Task instructions
Each line from the top of the listing through the one holding "### [Countries](zones-countries-states.md#countries) <a" should be restated word for word, with nothing added and no pictures.

=== Begin Enclosure ===

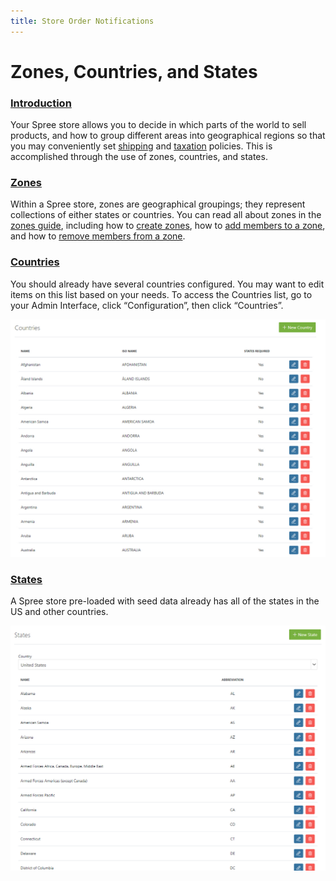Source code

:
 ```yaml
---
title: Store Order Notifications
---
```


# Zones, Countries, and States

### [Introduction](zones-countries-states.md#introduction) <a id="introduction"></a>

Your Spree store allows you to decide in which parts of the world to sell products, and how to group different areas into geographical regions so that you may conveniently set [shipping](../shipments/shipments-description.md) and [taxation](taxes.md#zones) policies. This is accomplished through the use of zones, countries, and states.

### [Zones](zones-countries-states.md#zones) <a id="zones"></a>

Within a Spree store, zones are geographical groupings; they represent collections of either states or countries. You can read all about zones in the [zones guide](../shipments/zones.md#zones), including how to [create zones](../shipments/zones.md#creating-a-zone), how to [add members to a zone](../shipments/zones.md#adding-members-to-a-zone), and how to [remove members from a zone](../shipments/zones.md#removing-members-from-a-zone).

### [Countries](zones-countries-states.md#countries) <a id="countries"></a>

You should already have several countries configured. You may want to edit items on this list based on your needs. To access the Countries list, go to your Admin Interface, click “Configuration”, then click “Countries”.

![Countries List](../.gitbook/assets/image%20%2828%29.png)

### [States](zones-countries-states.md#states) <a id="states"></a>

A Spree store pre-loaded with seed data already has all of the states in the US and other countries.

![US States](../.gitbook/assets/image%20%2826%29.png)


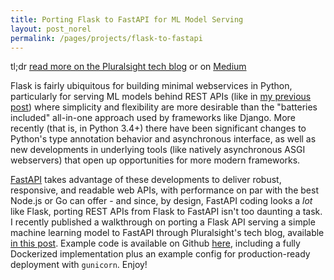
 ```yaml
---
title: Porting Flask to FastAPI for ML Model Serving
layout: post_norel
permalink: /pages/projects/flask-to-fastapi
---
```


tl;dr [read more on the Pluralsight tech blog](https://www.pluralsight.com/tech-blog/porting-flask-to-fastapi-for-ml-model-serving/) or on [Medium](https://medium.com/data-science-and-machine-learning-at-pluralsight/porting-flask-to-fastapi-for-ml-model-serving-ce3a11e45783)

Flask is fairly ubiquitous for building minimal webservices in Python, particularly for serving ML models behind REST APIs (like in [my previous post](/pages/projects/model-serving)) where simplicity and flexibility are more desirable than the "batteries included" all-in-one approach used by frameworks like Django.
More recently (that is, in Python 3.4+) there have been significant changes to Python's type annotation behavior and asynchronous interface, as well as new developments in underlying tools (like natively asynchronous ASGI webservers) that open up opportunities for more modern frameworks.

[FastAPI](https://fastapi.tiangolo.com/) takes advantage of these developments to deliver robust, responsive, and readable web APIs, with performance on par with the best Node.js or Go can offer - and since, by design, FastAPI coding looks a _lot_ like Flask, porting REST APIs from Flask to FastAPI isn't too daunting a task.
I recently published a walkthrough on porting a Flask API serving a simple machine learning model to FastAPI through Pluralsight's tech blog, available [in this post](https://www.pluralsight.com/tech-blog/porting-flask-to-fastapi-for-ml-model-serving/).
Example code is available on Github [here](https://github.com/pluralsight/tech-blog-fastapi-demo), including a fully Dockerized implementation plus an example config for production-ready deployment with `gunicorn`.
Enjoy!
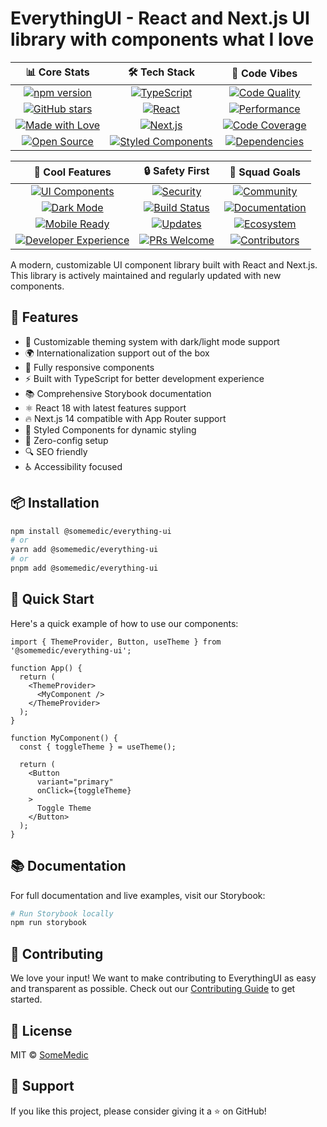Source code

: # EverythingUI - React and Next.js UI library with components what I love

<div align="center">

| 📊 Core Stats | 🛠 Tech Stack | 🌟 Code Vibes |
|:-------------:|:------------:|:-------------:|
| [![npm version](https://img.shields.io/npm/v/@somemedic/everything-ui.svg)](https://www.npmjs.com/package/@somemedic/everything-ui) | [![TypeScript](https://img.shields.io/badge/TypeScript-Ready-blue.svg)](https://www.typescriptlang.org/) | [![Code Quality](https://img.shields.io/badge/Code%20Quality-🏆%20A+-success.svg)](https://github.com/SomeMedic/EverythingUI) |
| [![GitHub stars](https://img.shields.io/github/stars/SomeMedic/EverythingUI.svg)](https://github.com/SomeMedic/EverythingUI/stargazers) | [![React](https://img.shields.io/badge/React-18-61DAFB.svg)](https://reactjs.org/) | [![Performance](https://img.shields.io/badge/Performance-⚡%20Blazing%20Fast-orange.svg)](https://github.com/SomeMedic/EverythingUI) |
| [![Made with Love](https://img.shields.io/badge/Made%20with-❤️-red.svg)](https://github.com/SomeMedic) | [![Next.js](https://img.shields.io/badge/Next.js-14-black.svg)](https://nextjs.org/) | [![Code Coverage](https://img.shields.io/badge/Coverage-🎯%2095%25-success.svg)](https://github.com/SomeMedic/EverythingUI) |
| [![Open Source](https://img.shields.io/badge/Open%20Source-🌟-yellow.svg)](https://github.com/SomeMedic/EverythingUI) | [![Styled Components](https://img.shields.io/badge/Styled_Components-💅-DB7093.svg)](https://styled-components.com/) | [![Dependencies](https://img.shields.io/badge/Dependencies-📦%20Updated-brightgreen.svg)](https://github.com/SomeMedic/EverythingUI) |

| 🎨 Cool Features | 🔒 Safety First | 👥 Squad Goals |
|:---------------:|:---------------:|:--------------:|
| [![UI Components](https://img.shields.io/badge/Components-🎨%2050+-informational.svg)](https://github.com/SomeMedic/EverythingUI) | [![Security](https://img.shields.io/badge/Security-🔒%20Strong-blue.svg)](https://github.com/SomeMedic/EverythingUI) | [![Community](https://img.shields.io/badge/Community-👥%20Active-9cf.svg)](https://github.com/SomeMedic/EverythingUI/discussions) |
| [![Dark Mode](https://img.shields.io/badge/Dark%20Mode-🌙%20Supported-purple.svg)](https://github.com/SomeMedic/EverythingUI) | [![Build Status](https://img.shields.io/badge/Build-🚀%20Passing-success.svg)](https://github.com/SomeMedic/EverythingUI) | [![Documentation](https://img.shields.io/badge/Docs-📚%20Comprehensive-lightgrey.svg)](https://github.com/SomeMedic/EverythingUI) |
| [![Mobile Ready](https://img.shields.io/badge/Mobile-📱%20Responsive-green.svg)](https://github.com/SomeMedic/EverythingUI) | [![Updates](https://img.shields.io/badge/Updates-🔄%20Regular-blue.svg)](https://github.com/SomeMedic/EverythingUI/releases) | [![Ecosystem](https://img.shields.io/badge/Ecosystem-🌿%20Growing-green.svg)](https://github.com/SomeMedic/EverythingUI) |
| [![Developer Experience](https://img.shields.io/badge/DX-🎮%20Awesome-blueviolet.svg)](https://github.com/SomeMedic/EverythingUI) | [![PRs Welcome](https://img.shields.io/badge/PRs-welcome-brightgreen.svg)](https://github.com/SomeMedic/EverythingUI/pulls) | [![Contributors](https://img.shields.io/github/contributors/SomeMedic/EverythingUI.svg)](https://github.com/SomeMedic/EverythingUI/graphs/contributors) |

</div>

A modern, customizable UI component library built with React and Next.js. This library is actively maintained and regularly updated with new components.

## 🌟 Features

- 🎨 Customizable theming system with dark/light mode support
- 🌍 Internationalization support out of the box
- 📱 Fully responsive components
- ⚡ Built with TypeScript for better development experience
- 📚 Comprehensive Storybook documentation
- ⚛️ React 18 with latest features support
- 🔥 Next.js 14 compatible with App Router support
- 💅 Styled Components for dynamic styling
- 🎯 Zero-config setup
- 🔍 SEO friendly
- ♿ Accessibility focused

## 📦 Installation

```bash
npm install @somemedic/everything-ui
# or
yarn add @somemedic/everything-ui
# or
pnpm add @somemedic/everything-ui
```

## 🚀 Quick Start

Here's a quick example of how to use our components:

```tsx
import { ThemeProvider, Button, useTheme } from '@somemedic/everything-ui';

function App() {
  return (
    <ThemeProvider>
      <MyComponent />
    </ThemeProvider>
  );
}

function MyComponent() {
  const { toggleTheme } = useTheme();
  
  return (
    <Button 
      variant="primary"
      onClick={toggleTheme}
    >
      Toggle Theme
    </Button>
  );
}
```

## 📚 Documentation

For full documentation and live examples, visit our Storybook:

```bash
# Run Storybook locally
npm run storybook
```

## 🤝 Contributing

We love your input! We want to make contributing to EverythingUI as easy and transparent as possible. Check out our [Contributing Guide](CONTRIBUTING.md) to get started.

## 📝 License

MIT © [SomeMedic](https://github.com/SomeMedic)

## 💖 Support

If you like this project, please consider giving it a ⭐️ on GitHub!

=== End Enclosure ===

Finished exercise
Source code

:
 ```yaml
---
title: Store Order Notifications
---
```


# Zones, Countries, and States

### [Introduction](zones-countries-states.md#introduction) <a id="introduction"></a>

Your Spree store allows you to decide in which parts of the world to sell products, and how to group different areas into geographical regions so that you may conveniently set [shipping](../shipments/shipments-description.md) and [taxation](taxes.md#zones) policies. This is accomplished through the use of zones, countries, and states.

### [Zones](zones-countries-states.md#zones) <a id="zones"></a>

Within a Spree store, zones are geographical groupings; they represent collections of either states or countries. You can read all about zones in the [zones guide](../shipments/zones.md#zones), including how to [create zones](../shipments/zones.md#creating-a-zone), how to [add members to a zone](../shipments/zones.md#adding-members-to-a-zone), and how to [remove members from a zone](../shipments/zones.md#removing-members-from-a-zone).

### [Countries](zones-countries-states.md#countries) <a id="countries"></a>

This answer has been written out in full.